On Tuesday August 12th the UWS eResearch team had one of our irregular-but-should-be-regular tool-hacking days, looking at the CKAN data repostiory software again There were three main aims:

  1. Evaluate the software as a working-data repository for an engineering lab and maybe an entire institute, similar to the way HIEv sits in the Hawkesbury Insitute for the Environment.

  2. Evaluate the software as a generic research data management solution for groups wanting to capture data into a reposiotry as part of their research. Does CKAN fit with our principles for eResearch Development and Selection?. Joss Winn wrote about CKAN as a research data store a couple of years ago, why they chose it at Lincoln, and there was a workshop lastyear in London which produced some requirements documents etc.

  3. Provide a learning opportunity for staff, giving them a chance to try new things an develop skills (such as using an API, picking up a bit of Python etc).

What happened?

David demoed CKAN and showed:

  • Simple map-based vizualization using a spreasheet of capital cities he found on the Intents

  • Simple plotting of some maths-data

And then what?

We then broke up into small groups (mainly of size one, if we’re honest), to investigate different aspects of CKAN.

  • Katrina and Carmi: Looking at the abilities for uploading Excel files by ingesting some data.gov.au datasets. What can be done, what can’t? What happens with metadata?
  • David: Looking into the upload of a HIEv package/cr8it crate into CKAN. Can we automagically get the metadata out and stash it in CKAN. Can we represent the packages file structure in CKAN?
  • Alf: Document this instance and preview infrastructure needs.
  • PeterS: previews for markdown and other files. getting stuff out of files. events/queues. RDF and URIs.
  • PeterB: TOA5 uploads from HIEv
  • Lloyd: POST an ADELTA record into CKAN.

So how did we do?

Well, we got data moving around via a number of methods – spreadsheets went in via the web interface, documents went in over the API, documents came out over the API.

We learnt the differences between CKAN’s structured and unstructured data. "Structured" data is essentially tabular data: if you’re bringing it in via a CSV or a spreadsheet then it’s structured. What this means is that it gets stored as a relational table within CKAN and in principle this means you can access particular rows. Unstructured data is anything else, and you can access all of a blob or none of it.

We found gists handy for passing code snippets and wee “how-to” texts between the team on Slack.

My CKAN day…

Peter B

We had a reasonably successful day.

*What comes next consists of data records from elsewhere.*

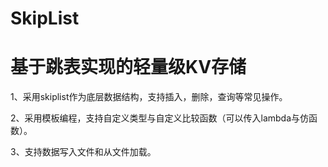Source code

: # SkipList
# 基于跳表实现的轻量级KV存储

1、采用skiplist作为底层数据结构，支持插入，删除，查询等常见操作。

2、采用模板编程，支持自定义类型与自定义比较函数（可以传入lambda与仿函数）。

3、支持数据写入文件和从文件加载。
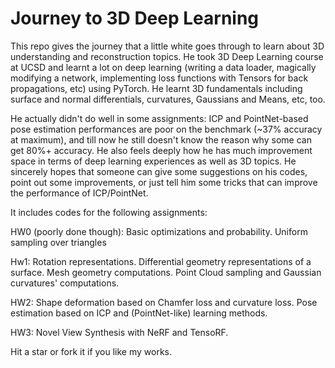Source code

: # Journey to 3D Deep Learning

This repo gives the journey that a little white goes through to learn about 3D understanding and reconstruction topics. He took 3D Deep Learning course at UCSD and learnt a lot on deep learning (writing a data loader, magically modifying a network, implementing loss functions with Tensors for back propagations, etc) using PyTorch. He learnt 3D fundamentals including surface and normal differentials, curvatures, Gaussians and Means, etc, too. 

He actually didn't do well in some assignments: ICP and PointNet-based pose estimation performances are poor on the benchmark (~37% accuracy at maximum), and till now he still doesn't know the reason why some can get 80%+ accuracy. He also feels deeply how he has much improvement space in terms of deep learning experiences as well as 3D topics. He sincerely hopes that someone can give some suggestions on his codes, point out some improvements, or just tell him some tricks that can improve the performance of ICP/PointNet.

It includes codes for the following assignments:

HW0 (poorly done though): Basic optimizations and probability. Uniform sampling over triangles

Hw1: Rotation representations. Differential geometry representations of a surface. Mesh geometry computations. Point Cloud sampling and Gaussian curvatures' computations.

HW2: Shape deformation based on Chamfer loss and curvature loss. Pose estimation based on ICP and (PointNet-like) learning methods.

HW3: Novel View Synthesis with NeRF and TensoRF.

Hit a star or fork it if you like my works.
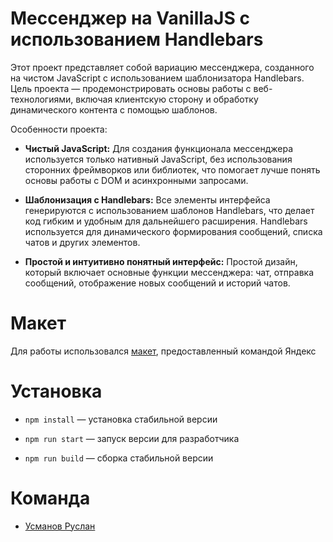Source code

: # Мессенджер на VanillaJS с использованием Handlebars
Этот проект представляет собой вариацию мессенджера, созданного на чистом JavaScript с использованием шаблонизатора Handlebars. Цель проекта — продемонстрировать основы работы с веб-технологиями, включая клиентскую сторону и обработку динамического контента с помощью шаблонов.

Особенности проекта:
- **Чистый JavaScript:** Для создания функционала мессенджера используется только нативный JavaScript, без использования сторонних фреймворков или библиотек, что помогает лучше понять основы работы с DOM и асинхронными запросами.

- **Шаблонизация с Handlebars:** Все элементы интерфейса генерируются с использованием шаблонов Handlebars, что делает код гибким и удобным для дальнейшего расширения. Handlebars используется для динамического формирования сообщений, списка чатов и других элементов.

- **Простой и интуитивно понятный интерфейс:** Простой дизайн, который включает основные функции мессенджера: чат, отправка сообщений, отображение новых сообщений и историй чатов.

# Макет
Для работы использовался [макет](https://www.figma.com/design/jF5fFFzgGOxQeB4CmKWTiE/Chat_external_link?node-id=0-1&node-type=canvas&t=PakK5PntolGk4YsW-0), предоставленный командой Яндекс

# Установка

- `npm install` — установка стабильной версии 

- `npm run start` — запуск версии для разработчика

- `npm run build` — cборка стабильной версии

# Команда
- [Усманов Руслан](https://github.com/Danon29)
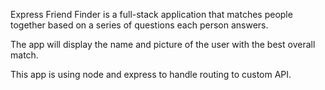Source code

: Express Friend Finder is a full-stack application that matches people together based on a series of questions each person answers.

The app will display the name and picture of the user with the best overall match.

This app is using node and express to handle routing to custom API.


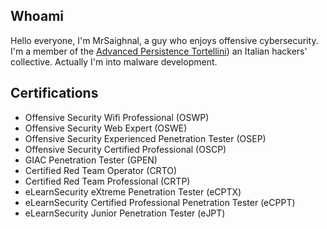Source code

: ## Whoami

Hello everyone, I'm MrSaighnal, a guy who enjoys offensive cybersecurity. I'm a member of the [Advanced Persistence Tortellini](https://aptw.tf/about/)) an Italian hackers' collective. Actually I'm into malware development.

## Certifications
- Offensive Security Wifi Professional (OSWP)
- Offensive Security Web Expert (OSWE)
- Offensive Security Experienced Penetration Tester (OSEP)
- Offensive Security Certified Professional (OSCP)
- GIAC Penetration Tester (GPEN)
- Certified Red Team Operator (CRTO)
- Certified Red Team Professional (CRTP)
- eLearnSecurity eXtreme Penetration Tester (eCPTX)
- eLearnSecurity Certified Professional Penetration Tester (eCPPT)
- eLearnSecurity Junior Penetration Tester (eJPT)
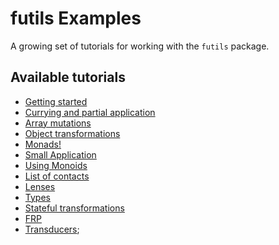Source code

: # futils Examples
A growing set of tutorials for working with the `futils` package.

## Available tutorials
* [Getting started](./getting-started.md)
* [Currying and partial application](./currypartial.md)
* [Array mutations](./arrays.md)
* [Object transformations](./records.md)
* [Monads!](./monads.md)
* [Small Application](./small-app.md)
* [Using Monoids](./monoids.md)
* [List of contacts](./contacts-app.md)
* [Lenses](./lenses.md)
* [Types](./datatypes.md)
* [Stateful transformations](./stateful-transformations.md)
* [FRP](./frp.md)
* [Transducers](./transducers.md);
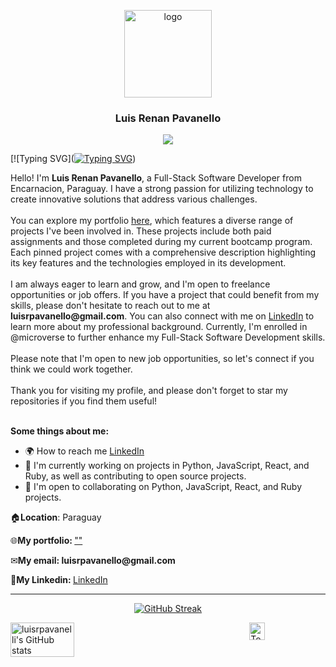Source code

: <a name="readme-top"></a>

<div align="center">
  <img src="" alt="logo" width="140"  height="auto" />
  <br/>
  <h3><b>Luis Renan Pavanello</b></h3>
  <a href="https://www.github.com/luisrpavanelli" target="_blank" rel="noreferrer"><img
src="https://img.shields.io/github/followers/luisrpavanelli?logo=github&style=for-the-badge&color=0891b2&labelColor=1c1917" /></a>
</div>

[![Typing SVG](<a href="https://git.io/typing-svg"><img src="https://readme-typing-svg.herokuapp.com?font=Fira+Code&pause=1000&color=00FF00&width=435&lines=I+can+do+all+this+through+him+who+gives+me+strength;God+is+our+refuge+and+strength%2C+an+ever-present+help+in+trouble;If+I+speak+in+the+tongues+of+men+or+of+angels%2C+but+do+not+have+love%2C+I+am+only+a+resounding+gong+or+a+clanging+cymbal;For+God+so+loved+the+world+that+he+gave+his+one+and+only+Son%2C+that+whoever+believes+in+him+shall+not+perish+but+have+eternal+life;I+have+told+you+these+things%2C+so+that+in+me+you+may+have+peace.+In+this+world+you+will+have+trouble.+But+take+heart!+I+have+overcome+the+world;And+we+know+that+in+all+things+God+works+for+the+good+of+those+who+love+him%2C+who+have+been+called+according+to+his+purpose;Honor+your+father+and+your+mother%2C+so+that+you+may+live+long+in+the+land+the+Lord+your+God+is+giving+you;But+the+fruit+of+the+Spirit+is+love%2C+joy%2C+peace%2C+forbearance%2C+kindness%2C+goodness%2C+faithfulness%2C+gentleness+and+self-control.+Against+such+things+there+is+no+law;Therefore+do+not+worry+about+tomorrow%2C+for+tomorrow+will+worry+about+itself.+Each+day+has+enough+trouble+of+its+own;Come+to+me%2C+all+you+who+are+weary+and+burdened%2C+and+I+will+give+you+rest" alt="Typing SVG" /></a>)

<div>Hello! I'm <b>Luis Renan Pavanello</b>, a Full-Stack Software Developer from Encarnacion, Paraguay. I have a strong passion for utilizing technology to create innovative solutions that address various challenges.</div><br>
<div>You can explore my portfolio <a href="">here</a>, which features a diverse range of projects I've been involved in. These projects include both paid assignments and those completed during my current bootcamp program. Each pinned project comes with a comprehensive description highlighting its key features and the technologies employed in its development.</div><br>
<div>I am always eager to learn and grow, and I'm open to freelance opportunities or job offers. If you have a project that could benefit from my skills, please don't hesitate to reach out to me at <b>luisrpavanello@gmail.com</b>. You can also connect with me on <a href="https://www.linkedin.com/in/luisrpavanello">LinkedIn</a> to learn more about my professional background. Currently, I'm enrolled in @microverse to further enhance my Full-Stack Software Development skills.</div><br>

<div>Please note that I'm open to new job opportunities, so let's connect if you think we could work together.</div><br>
<div>Thank you for visiting my profile, and please don't forget to star my repositories if you find them useful!</div><br>

<b>Some things about me:</b>
* 🌍 How to reach me [LinkedIn](https://www.linkedin.com/in/luisrpavanello/)
* 🧠 I'm currently working on projects in Python, JavaScript, React, and Ruby, as well as contributing to open source projects.
* 🤝 I'm open to collaborating on Python, JavaScript, React, and Ruby projects.




<p>🏠<b>Location</b>: Paraguay </p>
<p>🌐<b>My portfolio: </b><a href="">""</a></p>
<p>✉<b>My email: </b><b>luisrpavanello@gmail.com</b></p>
<p>💬<b>My Linkedin: </b><a href="https://www.linkedin.com/in/luisrpavanello">LinkedIn</a></p>

<hr>
<p align="center">
  <a href="https://git.io/streak-stats">
    <img src="https://streak-stats.demolab.com?user=luisrpavanelli&date_format=M%20j%5B%2C%20Y%5D" alt="GitHub Streak">
  </a>
</p>

<div style="display:flex; justify-content:space-between">
  <img src="https://github-readme-stats.vercel.app/api?username=luisrpavanelli&show_icons=true&theme=transparent" alt="luisrpavanelli's GitHub stats" title="luisrpavanelli's GitHub stats" width="45%">
  <a href="https://github.com/luisrpavanelli">
    <img src="https://github-readme-stats.vercel.app/api/top-langs/?username=luisrpavanelli&langs_count=10&title_color=0891b2&text_color=000000&icon_color=0891b2&bg_color=00000000&hide_border=true&locale=en&custom_title=Top%20%Languages&hide=html" alt="Top Languages" width="45%">
  </a>
</div>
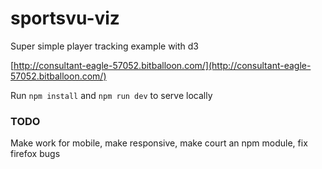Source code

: # sportsvu-viz
Super simple player tracking example with d3

[http://consultant-eagle-57052.bitballoon.com/](http://consultant-eagle-57052.bitballoon.com/)

Run `npm install` and `npm run dev` to serve locally

### TODO
Make work for mobile, make responsive, make court an npm module, fix firefox bugs
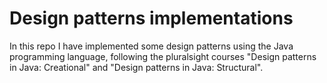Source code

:# Design patterns implementations
In this repo I have implemented some design patterns using the Java programming language, following the pluralsight courses "Design patterns in Java: Creational" and "Design patterns in Java: Structural".
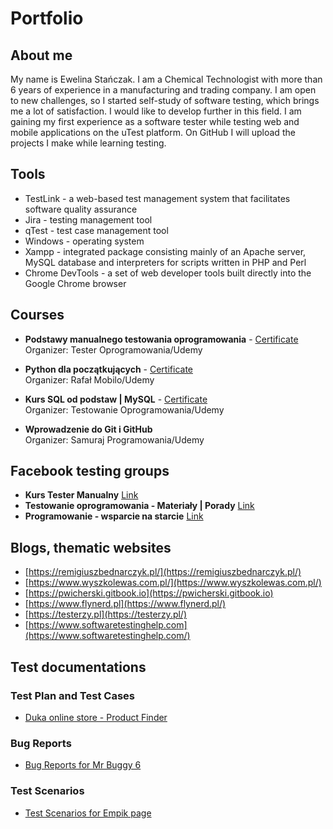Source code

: # Portfolio

## About me
My name is Ewelina Stańczak. I am a Chemical Technologist with more than 6 years of experience in a manufacturing and trading company. I am open to new challenges, so I started self-study of software testing, which brings me a lot of satisfaction. I would like to develop further in this field. I am gaining my first experience as a software tester while testing web and mobile applications on the uTest platform. On GitHub I will upload the projects I make while learning testing.

## Tools
* TestLink - a web-based test management system that facilitates software quality assurance
* Jira - testing management tool
* qTest - test case management tool
* Windows - operating system
* Xampp - integrated package consisting mainly of an Apache server, MySQL database and interpreters for scripts written in PHP and Perl
* Chrome DevTools - a set of web developer tools built directly into the Google Chrome browser

## Courses
* **Podstawy manualnego testowania oprogramowania** - [Certificate](https://www.udemy.com/certificate/UC-2bf27513-8b4c-4888-af01-54cc2ee0033c/)
<br />Organizer: Tester Oprogramowania/Udemy 

* **Python dla początkujących** - [Certificate](https://www.udemy.com/certificate/UC-f0b5fd98-c3ed-44d7-a41d-6516b1fe59a6/)
<br />Organizer: Rafał Mobilo/Udemy

* **Kurs SQL od podstaw | MySQL** - [Certificate](https://www.udemy.com/certificate/UC-77a75614-4a6e-48fb-be58-f87732f1503f/)
<br />Organizer: Testowanie Oprogramowania/Udemy

* **Wprowadzenie do Git i GitHub**
<br />Organizer: Samuraj Programowania/Udemy

## Facebook testing groups
* **Kurs Tester Manualny** [Link](https://www.facebook.com/groups/246926649684135/)
* **Testowanie oprogramowania - Materiały | Porady** [Link](https://www.facebook.com/groups/testowanie/)
* **Programowanie - wsparcie na starcie** [Link](https://www.facebook.com/groups/157790704649699/)

## Blogs, thematic websites
* [https://remigiuszbednarczyk.pl/](https://remigiuszbednarczyk.pl/)  
* [https://www.wyszkolewas.com.pl/](https://www.wyszkolewas.com.pl/)  
* [https://pwicherski.gitbook.io](https://pwicherski.gitbook.io)  
* [https://www.flynerd.pl](https://www.flynerd.pl/)  
* [https://testerzy.pl](https://testerzy.pl/)
* [https://www.softwaretestinghelp.com](https://www.softwaretestinghelp.com/)

## Test documentations
### Test Plan and Test Cases
* [Duka online store - Product Finder](https://drive.google.com/file/d/1kDYlIwi2tu2m44wmieAqJSpX1NRgYvRD/view?usp=share_link)

### Bug Reports
* [Bug Reports for Mr Buggy 6](https://drive.google.com/drive/folders/1HgwdGQcQh-VbighoJAWIMn_1CX3b19RS?usp=share_link)

### Test Scenarios
* [Test Scenarios for Empik page](https://drive.google.com/file/d/1wXWj8oFpBHKNZjpEgcdO6Wk-TDNRZRRU/view?usp=share_link)
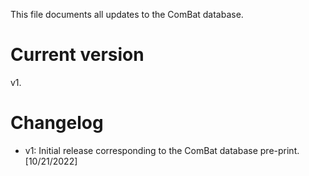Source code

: This file documents all updates to the ComBat database. 

# Current version
v1. 

# Changelog
* v1: Initial release corresponding to the ComBat database pre-print. [10/21/2022]
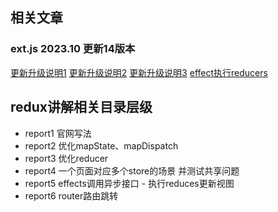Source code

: 
## 相关文章

### ext.js 2023.10 更新14版本
[更新升级说明1](https://frontend.devrank.cn/traffic-information/7295333636461840410)
[更新升级说明2](https://baijiahao.baidu.com/s?id=1786130053273856819&wfr=spider&for=pc)
[更新升级说明3](https://zhuanlan.zhihu.com/p/664774279)
[effect执行reducers](https://zhuanlan.zhihu.com/p/374246900)



## redux讲解相关目录层级
- report1 官网写法
- report2 优化mapState、mapDispatch
- report3 优化reducer
- report4 一个页面对应多个store的场景  并测试共享问题
- report5 effects调用异步接口 - 执行reduces更新视图
- report6 router路由跳转
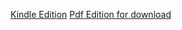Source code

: [Kindle Edition](https://www.amazon.com/dp/B08JD3KZNY)
[Pdf Edition for download](https://danelh.github.io/proverbs.pdf)

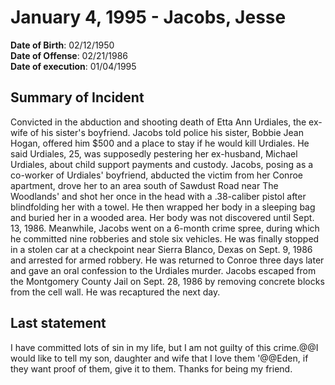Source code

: # January 4, 1995 - Jacobs, Jesse

**Date of Birth**: 02/12/1950<br/>
**Date of Offense**: 02/21/1986<br/>
**Date of execution**: 01/04/1995<br/>

## Summary of Incident
Convicted in the abduction and shooting death of Etta Ann Urdiales, the ex-wife of his sister's boyfriend. Jacobs told police his sister, Bobbie Jean Hogan, offered him $500 and a place to stay if he would kill Urdiales. He said Urdiales, 25, was supposedly pestering her ex-husband, Michael Urdiales, about child support payments and custody. Jacobs, posing as a co-worker of Urdiales' boyfriend, abducted the victim from her Conroe apartment, drove her to an area south of Sawdust Road near The Woodlands' and shot her once in the head with a .38-caliber pistol after blindfolding her with a towel. He then wrapped her body in a sleeping bag and buried her in a wooded area. Her body was not discovered until Sept. 13, 1986. Meanwhile, Jacobs went on a 6-month crime spree, during which he committed nine robberies and stole six vehicles. He was finally stopped in a stolen car at a checkpoint near Sierra Blanco, Dexas on Sept. 9, 1986 and arrested for armed robbery. He was returned to Conroe three days later and gave an oral confession to the Urdiales murder. Jacobs escaped from the Montgomery County Jail on Sept. 28, 1986 by removing concrete blocks from the cell wall. He was recaptured the next day.

## Last statement
I have committed lots of sin in my life, but I am not guilty of this crime.@@I would like to tell my son, daughter and wife that I love them '@@Eden, if they want proof of them, give it to them. Thanks for being my friend.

I found the upload of a file resource through the CKAN API (from Python) worked a lot easier with the extra documenttion. We had some problems with the security key in that the API wouldn’t run for me or Peter S when using our own keys, but it all worked when we used each others’ – reason: unknown. From a python script we were able to open a specially formatted csv file (TOA5 format from Campbell Scientific having 2 additional rows of metadata at the top), decode the first 2 rows and turn the metadata into name/value pairs when we created the CKAN dataset. So this was fairly flexibly done. A lot of our HIE climate change data is formatted this way and it means we should be able to ingest records failry readily as csv.


I wrote some short instructions (in a gist) on how to start up our CKAN instance.

Unfortunately the rest of the time was more heat than fire, as I read up on CKAN’s web-based previewing feature which uses Recline.js as well as Data Proxy, but it still a little bit unclear to me how it’s tied together.

Peter B pointed out that extracting individual rows from datasets is possible if the dataset is kept in a database underneath CKAN rather than as a file "blob". So I did some reading and partial setup of the CKAN Data Storer Extension. The setup guide is aimed at someone with more Python experience than me, so I got trapped in "celery and pasta (paster) land" for most of the afternoon!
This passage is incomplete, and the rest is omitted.